His sinister eyes beg to differ, but I’m already too breathless and unraveling to continue to argue.
Clothes are thrown, and we find home when he holds me rooted to the mattress.
I open my thighs and reach for his cock, guiding him to my opening.
He sinks into me, slowly. Taking a moment for our eyes to hold as he moves, and my walls tighten around him.
Gently, he pulls out, only to rock back in, every time faster and more deliberate.
I’ve missed this.
Adjusting my body, I lean back on my forearms to watch the view of him inside my pussy.
He could take this moment to say something filthy, but instead, his hand finds the back of my neck to gently tilt my head forward to kiss me, long and hard.
Parting, our foreheads remain touching as our eyes lock.
My thighs clutch around his waist, eager to get more from him.
“I’m yours. You have me,” he whispers the reminder.
Our bodies fit together. Everything in this moment is overwhelming me, but one thing that I’m sure of is that I want to be in the moment with him without any thought.
He leans down to kiss me again, and I moan into his mouth as I feel him buried inside me.
Pulling him closer, I tighten my legs around him.
Sinking into the mattress, we are so lost in one another that I’m not sure if there is any place we don’t touch.
Julian moves deep inside of me, and my toes leaving a print on his ass only encourages him to fill me to the hilt.

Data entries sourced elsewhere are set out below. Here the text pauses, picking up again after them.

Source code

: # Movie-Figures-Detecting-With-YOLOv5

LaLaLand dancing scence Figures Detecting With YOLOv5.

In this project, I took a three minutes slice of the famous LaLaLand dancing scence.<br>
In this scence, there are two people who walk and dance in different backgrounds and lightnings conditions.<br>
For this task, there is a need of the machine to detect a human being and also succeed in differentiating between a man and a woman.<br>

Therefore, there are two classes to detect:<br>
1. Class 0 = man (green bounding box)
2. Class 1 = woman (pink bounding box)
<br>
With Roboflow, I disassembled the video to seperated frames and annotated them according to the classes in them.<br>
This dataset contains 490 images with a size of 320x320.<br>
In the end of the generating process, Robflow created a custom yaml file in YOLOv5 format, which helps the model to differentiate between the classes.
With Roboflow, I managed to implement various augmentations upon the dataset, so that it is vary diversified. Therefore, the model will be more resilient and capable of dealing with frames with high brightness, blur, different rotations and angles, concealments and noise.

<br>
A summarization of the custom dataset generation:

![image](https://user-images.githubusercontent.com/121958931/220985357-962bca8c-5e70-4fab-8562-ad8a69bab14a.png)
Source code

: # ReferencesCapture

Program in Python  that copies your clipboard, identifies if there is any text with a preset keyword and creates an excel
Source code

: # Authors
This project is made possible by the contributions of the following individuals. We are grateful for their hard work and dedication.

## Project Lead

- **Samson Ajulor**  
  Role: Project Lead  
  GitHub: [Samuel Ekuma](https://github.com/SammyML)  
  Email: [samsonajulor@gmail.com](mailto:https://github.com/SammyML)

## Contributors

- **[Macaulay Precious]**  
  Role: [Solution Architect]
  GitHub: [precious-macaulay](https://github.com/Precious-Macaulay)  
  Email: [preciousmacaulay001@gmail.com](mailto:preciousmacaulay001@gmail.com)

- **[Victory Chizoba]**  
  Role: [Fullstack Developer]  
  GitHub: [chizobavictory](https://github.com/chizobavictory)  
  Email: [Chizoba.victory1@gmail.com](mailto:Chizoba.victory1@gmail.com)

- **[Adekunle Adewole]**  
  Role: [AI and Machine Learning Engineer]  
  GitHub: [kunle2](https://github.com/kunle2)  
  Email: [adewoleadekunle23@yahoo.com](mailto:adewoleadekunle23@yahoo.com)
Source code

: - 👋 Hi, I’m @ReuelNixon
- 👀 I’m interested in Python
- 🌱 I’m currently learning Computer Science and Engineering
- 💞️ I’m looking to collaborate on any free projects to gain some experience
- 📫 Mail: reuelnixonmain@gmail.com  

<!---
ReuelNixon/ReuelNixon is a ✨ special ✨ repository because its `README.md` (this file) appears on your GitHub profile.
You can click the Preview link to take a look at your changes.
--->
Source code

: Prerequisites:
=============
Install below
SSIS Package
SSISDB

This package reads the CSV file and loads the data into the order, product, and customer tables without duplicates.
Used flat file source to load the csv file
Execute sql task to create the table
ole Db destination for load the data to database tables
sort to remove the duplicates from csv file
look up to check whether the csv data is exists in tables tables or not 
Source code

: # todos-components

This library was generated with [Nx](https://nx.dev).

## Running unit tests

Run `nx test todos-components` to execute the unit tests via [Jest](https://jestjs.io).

His face pulls back slightly to ensure it’s clear that I understand I’m with him right now and I have him. He’s waiting for me and will continue to do so.
I ignore the whole reason that I’m here. “Don’t stop.”
He releases a half-smirk. “I won’t, baby. I’ll never stop.” He isn’t only talking about now, and my emotions take over my body. Our lips find one another again as we desperately move.
The realization that we’re making love overcomes me to the point that I teeter on the edge of an orgasm.
I slip my gaze to the side to see our hands interlaced against the mattress, and I don’t want to come. I want it to be at the same time with him, as one.
I’m so far gone that I don’t even realize that our deep kisses are now to cover the sound of our moans and grunts.
We get there. Together.
It’s heavenly and heavy at the same time.
We stay in an embrace as he stays inside of me, our eyes latching, and we lie there for minutes and say nothing.
The warmth surrounding my body is from Julian and his naked body spooning me.
I glance over my shoulder to see that he’s sleeping.
We must have fallen asleep. Except it took effort to get under the covers and use pillows, which means I knew what I was doing.
But our silence continued, and Julian, to my surprise, didn’t press to convince me that this was a reunion. It wasn’t.
Taking the opportunity, I gently lift the duvet on my side and slip out of bed. My clothes are scattered haphazardously on the floor, and I collect my skirt.
Was this a mistake or a goodbye? I can’t process my thoughts right now, only panic to escape.
He did it once. The first night we slept together, he was gone when I woke up.
Now, I’m doing it in return, which by no means is revenge.
That’s why I spotted the pad of paper on the desk and a pen.
Tiptoeing to the desk, I pick up the paper and jot down a note:
You need to go back.
I return to the bed and set it on my now-empty pillow before pattering on my toes to the door and leave.